Ray's canvas: From BW to colour

Source: TOI

Last month, the Film Society of Lincoln Center showcased the second part of their Satyajit Ray retrospective.
The programme, 'Long Shadows: The Late Work of Satyajit Ray', featured the Bengali master's films — all restored by the Academy of Motion Picture Arts and Sciences — from the 1970s, until the end of his career in early 1990s when his health was failing, and that was reflected in their quality.
Two years ago, the film society also presented a bigger retrospective of Ray's works, 'First Light: Satyajit Ray from the Apu Trilogy to the Calcutta Trilogy'.

There is a sharp contrast between films shown in the first and the second series. Ray's works in the 1950s and 1960s were defined by the stark black and white cinematography and narratives that emerge out of these images.
There are life-affirming stories and classic images that stay with us — young Durga and Apu discovering a train for the first time (Pather Panchali); Apu running through the streets of Varanasi, and Harihar's death and the flight of pigeons (Aparajito); and the countless stunning shots in Charulata.
The advent of colour in Ray's films in the 1970s changed the texture and the language of his films.
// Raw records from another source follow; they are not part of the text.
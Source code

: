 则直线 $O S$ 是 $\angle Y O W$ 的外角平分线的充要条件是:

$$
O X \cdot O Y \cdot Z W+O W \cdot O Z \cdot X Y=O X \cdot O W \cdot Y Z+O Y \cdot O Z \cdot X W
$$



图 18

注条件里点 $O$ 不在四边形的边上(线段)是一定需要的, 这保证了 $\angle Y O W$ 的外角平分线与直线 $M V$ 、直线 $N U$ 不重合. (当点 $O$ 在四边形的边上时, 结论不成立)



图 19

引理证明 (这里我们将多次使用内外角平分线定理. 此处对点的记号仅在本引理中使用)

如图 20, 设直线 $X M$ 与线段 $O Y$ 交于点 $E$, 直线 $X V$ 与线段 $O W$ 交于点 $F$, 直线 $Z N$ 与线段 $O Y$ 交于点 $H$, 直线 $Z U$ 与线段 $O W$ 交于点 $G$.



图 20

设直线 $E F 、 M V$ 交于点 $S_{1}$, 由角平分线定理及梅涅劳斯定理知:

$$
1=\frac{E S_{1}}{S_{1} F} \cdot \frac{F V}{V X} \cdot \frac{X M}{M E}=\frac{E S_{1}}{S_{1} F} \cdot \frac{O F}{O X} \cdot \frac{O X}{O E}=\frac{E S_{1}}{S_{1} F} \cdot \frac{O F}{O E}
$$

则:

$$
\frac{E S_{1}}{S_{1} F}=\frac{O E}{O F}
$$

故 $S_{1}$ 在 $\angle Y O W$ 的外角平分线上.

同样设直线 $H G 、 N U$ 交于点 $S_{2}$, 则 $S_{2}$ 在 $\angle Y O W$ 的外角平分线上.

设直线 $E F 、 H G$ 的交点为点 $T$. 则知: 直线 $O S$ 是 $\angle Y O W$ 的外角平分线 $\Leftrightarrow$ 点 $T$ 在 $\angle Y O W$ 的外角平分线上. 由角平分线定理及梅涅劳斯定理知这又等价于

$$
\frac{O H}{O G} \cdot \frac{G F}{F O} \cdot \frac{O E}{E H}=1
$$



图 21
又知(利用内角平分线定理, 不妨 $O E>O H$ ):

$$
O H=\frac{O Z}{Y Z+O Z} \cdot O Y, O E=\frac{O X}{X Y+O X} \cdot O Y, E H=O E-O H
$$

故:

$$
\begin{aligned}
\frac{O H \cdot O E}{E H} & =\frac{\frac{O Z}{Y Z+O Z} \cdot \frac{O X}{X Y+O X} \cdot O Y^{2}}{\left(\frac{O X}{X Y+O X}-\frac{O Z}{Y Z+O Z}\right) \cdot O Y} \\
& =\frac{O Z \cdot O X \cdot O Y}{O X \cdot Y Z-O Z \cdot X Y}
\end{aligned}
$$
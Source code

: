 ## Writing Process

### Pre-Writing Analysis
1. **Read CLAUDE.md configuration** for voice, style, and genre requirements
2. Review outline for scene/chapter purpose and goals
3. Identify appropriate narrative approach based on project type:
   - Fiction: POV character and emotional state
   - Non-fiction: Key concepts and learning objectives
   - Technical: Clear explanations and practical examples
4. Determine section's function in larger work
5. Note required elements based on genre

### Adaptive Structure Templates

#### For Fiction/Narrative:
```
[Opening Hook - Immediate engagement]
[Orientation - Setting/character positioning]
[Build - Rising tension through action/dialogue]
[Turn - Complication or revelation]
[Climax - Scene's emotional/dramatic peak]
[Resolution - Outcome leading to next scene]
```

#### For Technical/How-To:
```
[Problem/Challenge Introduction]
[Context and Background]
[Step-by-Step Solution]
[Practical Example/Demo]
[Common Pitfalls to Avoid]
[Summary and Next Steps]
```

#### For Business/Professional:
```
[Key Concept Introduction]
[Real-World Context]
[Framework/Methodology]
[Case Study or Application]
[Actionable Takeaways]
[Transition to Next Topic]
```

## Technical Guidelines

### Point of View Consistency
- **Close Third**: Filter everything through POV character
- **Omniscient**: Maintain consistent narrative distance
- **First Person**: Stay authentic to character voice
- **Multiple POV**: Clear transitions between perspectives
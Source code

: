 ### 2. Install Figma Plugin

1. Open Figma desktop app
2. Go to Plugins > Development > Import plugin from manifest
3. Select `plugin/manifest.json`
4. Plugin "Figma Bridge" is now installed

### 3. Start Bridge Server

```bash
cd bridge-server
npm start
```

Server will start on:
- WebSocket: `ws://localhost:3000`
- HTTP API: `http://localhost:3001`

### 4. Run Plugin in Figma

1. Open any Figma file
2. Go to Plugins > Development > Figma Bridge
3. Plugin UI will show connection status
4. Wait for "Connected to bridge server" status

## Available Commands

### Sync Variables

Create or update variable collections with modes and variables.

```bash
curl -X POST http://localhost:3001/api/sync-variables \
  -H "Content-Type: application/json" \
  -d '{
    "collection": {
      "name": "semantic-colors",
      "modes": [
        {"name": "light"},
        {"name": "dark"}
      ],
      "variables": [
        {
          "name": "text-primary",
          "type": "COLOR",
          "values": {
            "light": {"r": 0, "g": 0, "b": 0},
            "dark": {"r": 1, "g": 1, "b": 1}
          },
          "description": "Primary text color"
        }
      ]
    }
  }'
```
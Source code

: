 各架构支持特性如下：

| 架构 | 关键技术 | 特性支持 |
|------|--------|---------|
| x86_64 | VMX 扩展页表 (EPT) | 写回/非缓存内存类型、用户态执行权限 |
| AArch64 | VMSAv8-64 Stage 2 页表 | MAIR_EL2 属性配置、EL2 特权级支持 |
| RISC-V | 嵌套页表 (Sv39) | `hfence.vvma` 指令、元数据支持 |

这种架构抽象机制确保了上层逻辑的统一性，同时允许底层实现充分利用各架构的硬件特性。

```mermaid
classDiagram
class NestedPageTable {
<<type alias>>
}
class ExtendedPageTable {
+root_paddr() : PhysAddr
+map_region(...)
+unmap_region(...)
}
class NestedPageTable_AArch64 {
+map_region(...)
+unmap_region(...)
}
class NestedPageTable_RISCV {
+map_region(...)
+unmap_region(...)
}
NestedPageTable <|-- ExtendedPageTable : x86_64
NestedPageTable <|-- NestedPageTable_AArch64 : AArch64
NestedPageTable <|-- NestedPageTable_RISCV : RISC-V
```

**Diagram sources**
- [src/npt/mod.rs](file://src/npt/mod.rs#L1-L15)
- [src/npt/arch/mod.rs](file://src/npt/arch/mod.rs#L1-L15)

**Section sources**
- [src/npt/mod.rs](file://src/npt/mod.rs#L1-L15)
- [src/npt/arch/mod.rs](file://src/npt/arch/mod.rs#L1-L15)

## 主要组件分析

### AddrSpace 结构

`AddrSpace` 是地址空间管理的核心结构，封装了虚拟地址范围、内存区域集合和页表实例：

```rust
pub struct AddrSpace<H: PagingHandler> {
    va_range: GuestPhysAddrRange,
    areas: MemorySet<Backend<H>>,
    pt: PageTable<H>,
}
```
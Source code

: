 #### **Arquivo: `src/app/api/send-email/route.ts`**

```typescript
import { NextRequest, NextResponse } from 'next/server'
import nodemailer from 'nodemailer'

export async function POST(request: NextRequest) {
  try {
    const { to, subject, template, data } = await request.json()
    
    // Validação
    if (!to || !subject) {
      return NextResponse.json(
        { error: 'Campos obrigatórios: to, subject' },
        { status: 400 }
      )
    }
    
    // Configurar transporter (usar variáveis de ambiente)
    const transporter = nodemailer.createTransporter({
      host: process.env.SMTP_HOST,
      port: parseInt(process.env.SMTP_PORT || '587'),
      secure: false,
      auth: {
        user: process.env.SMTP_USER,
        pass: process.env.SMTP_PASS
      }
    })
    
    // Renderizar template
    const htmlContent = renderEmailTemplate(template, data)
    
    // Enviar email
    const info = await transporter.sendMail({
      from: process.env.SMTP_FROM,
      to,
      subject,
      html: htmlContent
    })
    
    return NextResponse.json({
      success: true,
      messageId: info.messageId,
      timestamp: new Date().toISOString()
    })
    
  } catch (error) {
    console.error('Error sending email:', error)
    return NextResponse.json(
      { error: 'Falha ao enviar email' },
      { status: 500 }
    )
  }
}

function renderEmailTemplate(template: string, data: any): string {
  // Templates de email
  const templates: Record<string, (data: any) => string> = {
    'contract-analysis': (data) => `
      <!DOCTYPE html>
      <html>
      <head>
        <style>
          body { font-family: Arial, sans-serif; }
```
I would go this far to say that barring Shatranj Ke Khilari, most of Ray's films in this second series lack the visual punch, although the filmmaker still had a strong control over his narrative technique. In fact, with films like Heerak Rajar Deshe, Sonar Kella and Joi Baba Felunath — all shown in last month's series, Ray's films had become a lot more entertaining.
It was a treat to watch Shatranj Ke Khilari again on the big screen — a grand film based on a two-layered story by Munshi Premchand. Under Ray's direction, Shatranj is a sumptuous desert, filled with delicious Urdu dialogues, brilliant — sometimes hilarious, performances across the board by a dream cast (Sanjeev Kumar, Saeed Jaffrey, Shabana Azmi, Farida Jalal, Farooq Shaikh, Amjad Khan, Victor Banerjee and even Sir Richard Attenborough), spectacular costumes (I was especially blown away by the large shawls worn by Kumar and Jaffrey), music, dances and intricately detailed production design.